In September 2014 Kassam accompanied Farage on a trip to the US that helped connect the then UKIP leader to leading far-right ideologues and funders in that country, including Bannon and Robert Mercer. Farage reportedly later wrote that it was this that convinced him and Kassam of “the extraordinary power of online media”. According to the anti-fascist organisation Hope Not Hate, “Kassam has been widely held responsible for the implementation of the ‘shock and awful’ TV debate strategy, whereby Farage would make inflammatory, xenophobic comments – such as deploying statistics about foreigners with HIV and referring to a ‘fifth column’ of Muslims in the UK.”

In 2015, Kassam and his close associate Matthew Richardson were sacked as Farage’s advisers after UKIP MEP Patrick O’Flynn described them as “wrong ‘uns” who wanted to take UKIP “in a direction of some hard right ultra-aggressive American Tea Party movement.”.  O’Flynn observed that they had helped turn Farage into a “snarling, thin-skinned, aggressive” man and risked turning the party into a “personality cult”.

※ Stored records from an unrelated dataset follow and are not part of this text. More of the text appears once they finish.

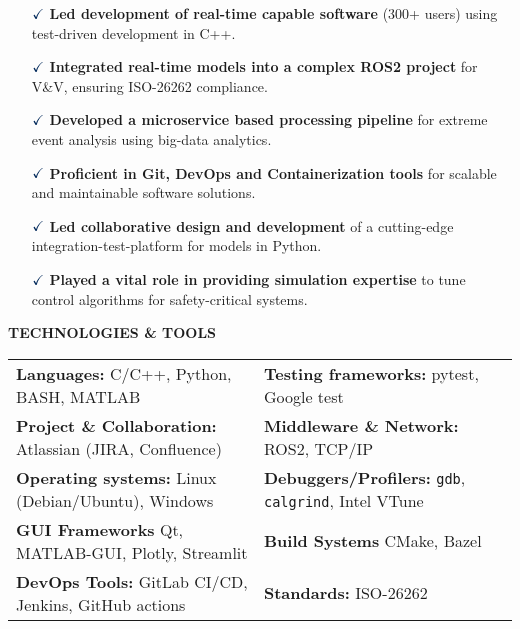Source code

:\documentclass[a4paper,10pt]{article}
\begin{document}
\vspace{0.1cm}
\begin{itemize}
    \item[$\textcolor{highlightcolor}{\checkmark}$] \textcolor{highlightcolor}{\textbf{Led development of real-time capable software}} (300+ users) using test-driven development in C++.
    \item[$\textcolor{highlightcolor}{\checkmark}$] \textcolor{highlightcolor}{\textbf{Integrated real-time models into a complex ROS2 project}} for V\&V, ensuring ISO-26262 compliance.
    \item[$\textcolor{highlightcolor}{\checkmark}$] \textcolor{highlightcolor}{\textbf{Developed a microservice based processing pipeline}} for extreme event analysis using big-data analytics.
    \item[$\textcolor{highlightcolor}{\checkmark}$] \textcolor{highlightcolor}{\textbf{Proficient in Git, DevOps and Containerization tools}} for scalable and maintainable software solutions.
    \item[$\textcolor{highlightcolor}{\checkmark}$] \textcolor{highlightcolor}{\textbf{Led collaborative design and development}} of a cutting-edge integration-test-platform for models in Python.
    \item[$\textcolor{highlightcolor}{\checkmark}$] \textcolor{highlightcolor}{\textbf{Played a vital role in providing simulation expertise}} to tune control algorithms for safety-critical systems.
\end{itemize}

\noindent{\rule{\linewidth}{1.4pt}}
\textbf{TECHNOLOGIES \& TOOLS}

\vspace{-0.1cm}
\noindent{\rule{\linewidth}{0.01cm}}

\vspace{-0.4cm}
\noindent
\begin{center}
    \begin{tabular}{ @{\hskip 0pt}m{} m{} }
        \textcolor{highlightcolor}{\textbf{Languages:}} C/C++, Python, BASH, MATLAB & \textcolor{highlightcolor}{\textbf{Testing frameworks:}} pytest, Google test \\ 
        \textcolor{highlightcolor}{\textbf{Project \& Collaboration:}} Atlassian (JIRA, Confluence)& \textcolor{highlightcolor}{\textbf{Middleware \& Network:}} ROS2, TCP/IP\\
        \textcolor{highlightcolor}{\textbf{Operating systems:}} Linux (Debian/Ubuntu), Windows & \textcolor{highlightcolor}{\textbf{Debuggers/Profilers:}} \verb|gdb|, \verb|calgrind|, Intel VTune \\
        \textcolor{highlightcolor}{\textbf{GUI Frameworks}} Qt, MATLAB-GUI, Plotly, Streamlit & \textcolor{highlightcolor}{\textbf{Build Systems}} CMake, Bazel\\
        \textcolor{highlightcolor}{\textbf{DevOps Tools:}} GitLab CI/CD, Jenkins, GitHub actions & \textcolor{highlightcolor}{\textbf{Standards:}} ISO-26262 \\
    \end{tabular}
\end{center}
\end{document}
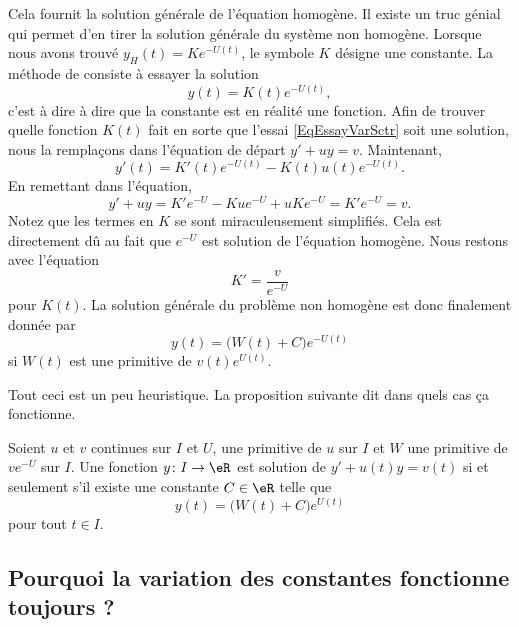 Cela fournit la solution générale de l'équation homogène. Il existe un truc génial qui permet d'en tirer la solution générale du système non homogène. Lorsque nous avons trouvé $y_H(t)=K e^{-U(t)}$, le symbole $K$ désigne une constante. La méthode de  consiste à essayer la solution
\begin{equation}		\label{EqEssayVarSctr}
	y(t)=K(t) e^{-U(t)},
\end{equation}
c'est à dire à dire que la constante est en réalité une fonction. Afin de trouver quelle fonction $K(t)$ fait en sorte que l'essai \eqref{EqEssayVarSctr} soit une solution, nous la remplaçons dans l'équation de départ $y'+uy=v$. Maintenant,
\begin{equation}
	y'(t)=K'(t) e^{-U(t)}-K(t)u(t) e^{-U(t)}.
\end{equation}
En remettant dans l'équation,
\begin{equation}
	y'+uy=K' e^{-U}-Ku e^{-U}+uK e^{-U}=K' e^{-U}=v.
\end{equation}
Notez que les termes en $K$ se sont miraculeusement simplifiés. Cela est directement dû au fait que $ e^{-U}$ est solution de l'équation homogène. Nous restons avec l'équation
\begin{equation}
	K'=\frac{ v }{  e^{-U} }
\end{equation}
pour $K(t)$. La solution générale du problème non homogène est donc finalement donnée par
\begin{equation}
	y(t)=\big( W(t)+C \big) e^{-U(t)}
\end{equation}
si $W(t)$ est une primitive de $v(t)e^{U(t)}$.

Tout ceci est un peu heuristique. La proposition suivante dit dans quels cas ça fonctionne.
\begin{proposition}
Soient $u$ et $v$ continues sur $I$ et $U$, une primitive de $u$ sur $I$ et $W$ une primitive de $v e^{-U}$ sur $I$. Une fonction $y\colon I\to \eR$ est solution de $y'+u(t)y=v(t)$ si et seulement s'il existe une constante $C\in \eR$ telle que
\begin{equation}
	y(t)=\big( W(t)+C \big) e^{U(t)}
\end{equation}
pour tout $t\in I$.
\end{proposition}

\subsection{Pourquoi la variation des constantes fonctionne toujours ?}


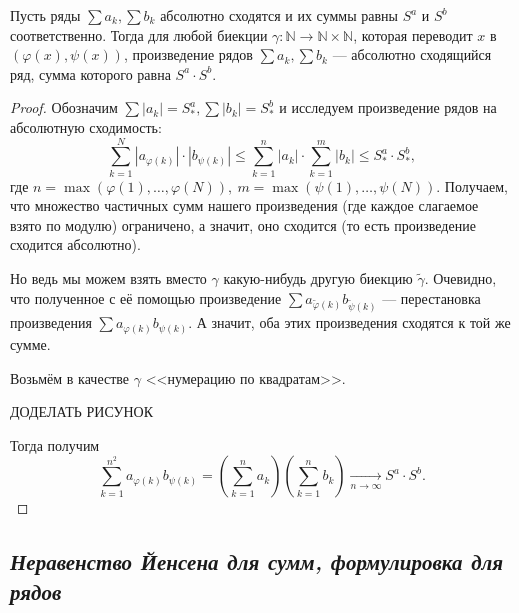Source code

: \begin{theorem}
	Пусть ряды \(\sum a_k, \sum b_k\) абсолютно сходятся и их суммы равны \(S^a\) и \(S^b\) соответственно. Тогда для любой биекции \(\gamma \colon \mathbb{N} \to \mathbb{N} \times \mathbb{N}\), которая переводит \(x\) в \((\varphi(x), \psi(x))\), произведение рядов \(\sum a_k, \sum b_k\) --- абсолютно сходящийся ряд, сумма которого равна \(S^a \cdot S^b\).
\end{theorem}
\begin{proof}
	Обозначим \(\sum |a_k| = S_*^a, \sum |b_k| = S_*^b\) и исследуем произведение рядов на абсолютную сходимость: \[
		\sum_{k=1}^{N} |a_{\varphi(k)}| \cdot |b_{\psi(k)}| \leqslant \sum_{k=1}^{n} |a_k| \cdot \sum_{k=1}^{m} |b_k| \leqslant S_*^a \cdot S_*^b,
	\]
	где \(n = \max(\varphi(1), \ldots, \varphi(N)), \ m = \max(\psi(1), \ldots, \psi(N))\). Получаем, что множество частичных сумм нашего произведения (где каждое слагаемое взято по модулю) ограничено, а значит, оно сходится (то есть произведение сходится абсолютно).
	
	Но ведь мы можем взять вместо \(\gamma\) какую-нибудь другую биекцию \(\widetilde{\gamma}\). Очевидно, что полученное с её помощью произведение \(\sum a_{\widetilde{\varphi}(k)} b_{\widetilde{\psi}(k)}\) --- перестановка произведения \(\sum a_{\varphi(k)} b_{\psi(k)}\). А значит, оба этих произведения сходятся к той же сумме.
	
	Возьмём в качестве \(\gamma\) <<нумерацию по квадратам>>.
	
	ДОДЕЛАТЬ РИСУНОК
	
	Тогда получим \[
		\sum_{k=1}^{n^2} a_{\varphi(k)} b_{\psi(k)} = \left(\sum_{k=1}^n a_k \right) \left(\sum_{k=1}^n b_k \right) \xrightarrow[n \to \infty]{} S^a \cdot S^b.
	\]
\end{proof}

\subsection{\itshape Неравенство Йенсена для сумм, формулировка для рядов}

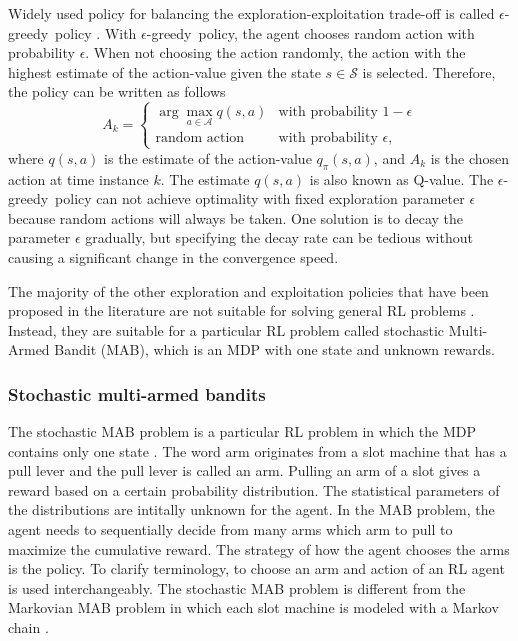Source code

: \documentclass[english, 12pt, a4paper, elec, utf8, a-1b, online]{aaltothesis}
\numberwithin{equation}{section}
\newcommand{\Ss}{\mathcal{S}}
\newcommand{\As}{\mathcal{A}}
\newcommand{\egreedy}{$\epsilon$-greedy~}
\begin{document}
Widely used policy for balancing the exploration-exploitation trade-off is called \egreedy policy \cite{Sutton2018}.
With \egreedy policy, the agent chooses random action with probability $\epsilon$.
When not choosing the action randomly, the action with the highest estimate of the action-value given the state $s \in \Ss$ is selected.
Therefore, the policy can be written as follows
\begin{equation}\label{eq:epsilon_greedy}
    A_k =
    \left\{
        \begin{array}{ll}
            \arg\max_{a \in \As} q(s, a) & \text{with probability $1-\epsilon$}\\
            \text{random action} & \text{with probability $\epsilon$},
        \end{array}
    \right.
\end{equation}
where $q(s, a)$ is the estimate of the action-value $q_\pi(s, a)$, and $A_k$ is the chosen action at time instance $k$.
The estimate $q(s, a)$ is also known as Q-value.
The \egreedy policy can not achieve optimality with fixed exploration parameter $\epsilon$ because random actions will always be taken.
One solution is to decay the parameter $\epsilon$ gradually, but specifying the decay rate can be tedious without causing a significant change in the convergence speed.

The majority of the other exploration and exploitation policies that have been proposed in the literature are not suitable for solving general RL problems \cite{Lattimore2019}.
Instead, they are suitable for a particular RL problem called stochastic Multi-Armed Bandit (MAB), which is an MDP with one state and unknown rewards.

\subsubsection{Stochastic multi-armed bandits}\label{sec:MAB}

The stochastic MAB problem is a particular RL problem in which the MDP contains only one state \cite{Sutton2018}.
The word arm originates from a slot machine that has a pull lever and the pull lever is called an arm.
Pulling an arm of a slot gives a reward based on a certain probability distribution. 
The statistical parameters of the distributions are intitally unknown for the agent.
In the MAB problem, the agent needs to sequentially decide from many arms which arm to pull to maximize the cumulative reward.
The strategy of how the agent chooses the arms is the policy.
To clarify terminology, to choose an arm and action of an RL agent is used interchangeably.
The stochastic MAB problem is different from the Markovian MAB problem in which each slot machine is modeled with a Markov chain \cite{Katehakis1987}.
\end{document}
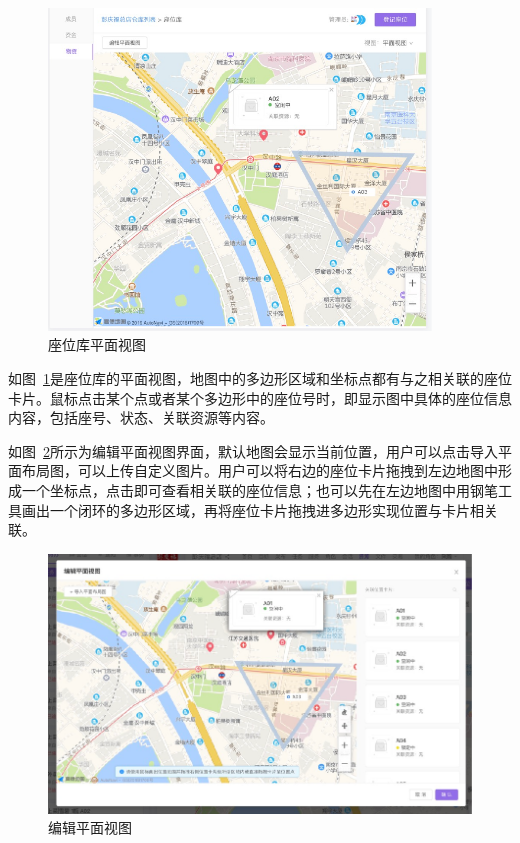 \begin{figure}[htbp!]
    \centering
    \includegraphics[width=4in]{FIGs/chapter4/seat_map.pdf}
    \caption{座位库平面视图}\label{fig_seat_map}
\end{figure}

如图~\ref{fig_seat_map}是座位库的平面视图，地图中的多边形区域和坐标点都有与之相关联的座位卡片。鼠标点击某个点或者某个多边形中的座位号时，即显示图中具体的座位信息内容，包括座号、状态、关联资源等内容。

如图~\ref{fig_seat_map_edit}所示为编辑平面视图界面，默认地图会显示当前位置，用户可以点击导入平面布局图，可以上传自定义图片。用户可以将右边的座位卡片拖拽到左边地图中形成一个坐标点，点击即可查看相关联的座位信息；也可以先在左边地图中用钢笔工具画出一个闭环的多边形区域，再将座位卡片拖拽进多边形实现位置与卡片相关联。

\begin{figure}[htbp!]
    \centering
    \includegraphics[width=5in]{FIGs/chapter4/seat_map_edit.pdf}
    \caption{编辑平面视图}\label{fig_seat_map_edit}
\end{figure}


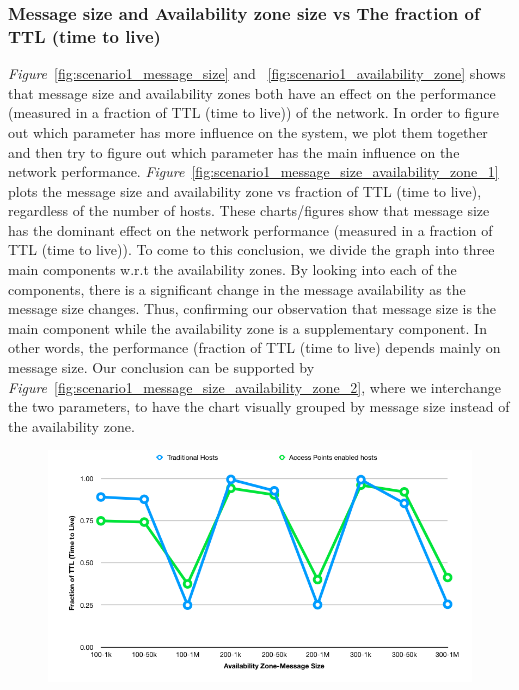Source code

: {\subsubsection{Message size and Availability zone size vs The fraction of TTL (time to live)}
\emph{Figure}~\ref{fig:scenario1_message_size} and ~\ref{fig:scenario1_availability_zone} shows that message size and availability zones both have an effect on the performance (measured in a fraction of TTL (time to live)) of the network. In order to figure out which parameter has more influence on the system, we plot them together and then try to figure out which parameter has the main influence on the network performance.
\emph{Figure}~\ref{fig:scenario1_message_size_availability_zone_1} plots the message size and availability zone vs fraction of TTL (time to live), regardless of the number of hosts. These charts/figures show that message size has the dominant effect on the network performance (measured in a fraction of TTL (time to live)). To come to this conclusion, we divide the graph into three main components w.r.t the availability zones. By looking into each of the components, there is a significant change in the message availability as the message size changes. Thus, confirming our observation that message size is the main component while the availability zone is a supplementary component. In other words, the performance (fraction of TTL (time to live) depends mainly on message size.\newline
Our conclusion can be supported by \emph{Figure}~\ref{fig:scenario1_message_size_availability_zone_2}, where we interchange the two parameters, to have the chart visually grouped by message size instead of the availability zone.
\newpage
\begin{figure}[H]
  \centering
  \includegraphics[scale=0.55]{./figures/scenario1_message_size_availability_zone_1}

\end{figure}}
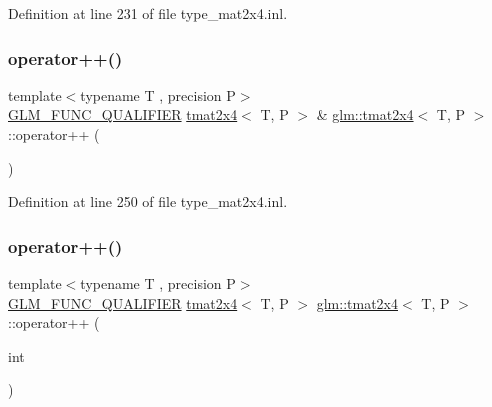 Definition at line 231 of file type\+\_\+mat2x4.\+inl.

\mbox{\label{structglm_1_1tmat2x4_a3cee5fba0b07ed5708aeea6b2d6fcf46}} 
\subsubsection{\texorpdfstring{operator++()}{operator++()}\hspace{0.1cm}{\footnotesize\ttfamily [1/2]}}
{\footnotesize\ttfamily template$<$typename T , precision P$>$ \\
\mbox{\hyperlink{setup_8hpp_a33fdea6f91c5f834105f7415e2a64407}{G\+L\+M\+\_\+\+F\+U\+N\+C\+\_\+\+Q\+U\+A\+L\+I\+F\+I\+ER}} \mbox{\hyperlink{structglm_1_1tmat2x4}{tmat2x4}}$<$ T, P $>$ \& \mbox{\hyperlink{structglm_1_1tmat2x4}{glm\+::tmat2x4}}$<$ T, P $>$\+::operator++ (\begin{DoxyParamCaption}{ }\end{DoxyParamCaption})}



Definition at line 250 of file type\+\_\+mat2x4.\+inl.

\mbox{\label{structglm_1_1tmat2x4_a721945e0fb3653040ed9b68a65288a6c}} 
\subsubsection{\texorpdfstring{operator++()}{operator++()}\hspace{0.1cm}{\footnotesize\ttfamily [2/2]}}
{\footnotesize\ttfamily template$<$typename T , precision P$>$ \\
\mbox{\hyperlink{setup_8hpp_a33fdea6f91c5f834105f7415e2a64407}{G\+L\+M\+\_\+\+F\+U\+N\+C\+\_\+\+Q\+U\+A\+L\+I\+F\+I\+ER}} \mbox{\hyperlink{structglm_1_1tmat2x4}{tmat2x4}}$<$ T, P $>$ \mbox{\hyperlink{structglm_1_1tmat2x4}{glm\+::tmat2x4}}$<$ T, P $>$\+::operator++ (\begin{DoxyParamCaption}\item[{int}]{ }\end{DoxyParamCaption})}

Undeterred, in October 2016 Kassam made a bid for the UKIP leadership, describing himself as “the “Faragest of the Faragists“. He was supported in this by the party’s main funder Arron Banks, but withdrew from the contest at the last minute, perhaps realising he had little chance of winning.

His chances had not been improved by his calling for ex-members of fascist organisations such as the BNP and the English Defence League (EDL) to be admitted to the party, or by his having addressed a rally of the far-right anti-Muslim group Pegida in Birmingham earlier that year, alongside Pegida’s German founder Lutz Bachmann. Kassam has also profiled Bachmann, who has been convicted of inciting racial hatred, in glowing terms for Breitbart.

One senior UKIP source was quoted as saying: “He associates with Tommy Robinson and spoke at a Pegida rally… If someone like Kassam wanted to stand as a UKIP candidate for their local council they wouldn’t be allowed. But he’s allowed to publicly disgrace us by standing for leader.”

Kassam’s extreme views were no obstacle to his being appointed managing editor of Breitbart News – quite the opposite. This gave him a high-profile platform to pursue his far-right agenda – and to offer support to the Brexit campaign of Banks, Farage and Leave.EU. It appears that this support may have gone beyond running frequent stories attacking the EU and immigrants.

In October 2017, two whistle-blowers from within UKIP filed complaints over the “unusual arrangements” they claimed the party had made with Breitbart in the months before the referendum. They alleged that individuals paid by Breitbart were working as senior unpaid UKIP volunteers. No such support had been declared to the Electoral Commission (as the law requires) and, if the allegations were true, this would have constituted an indirect – and illegal – political donation by a foreign donor, Breitbart being an American-owned publication. The Guardian quoted UKIP sources expressing alarm at “what they viewed as a ‘deliberate strategy’ by Breitbart to wield influence over the Party in ways that emphasised views against migrants and other far-right positions”.

Michael Ashcroft

Ashcroft is a billionaire, a long-time tax-exile in Belize, and a former deputy chairman of the Conservative Party who has donated millions to the party. He was also a key supporter of the Brexit campaign.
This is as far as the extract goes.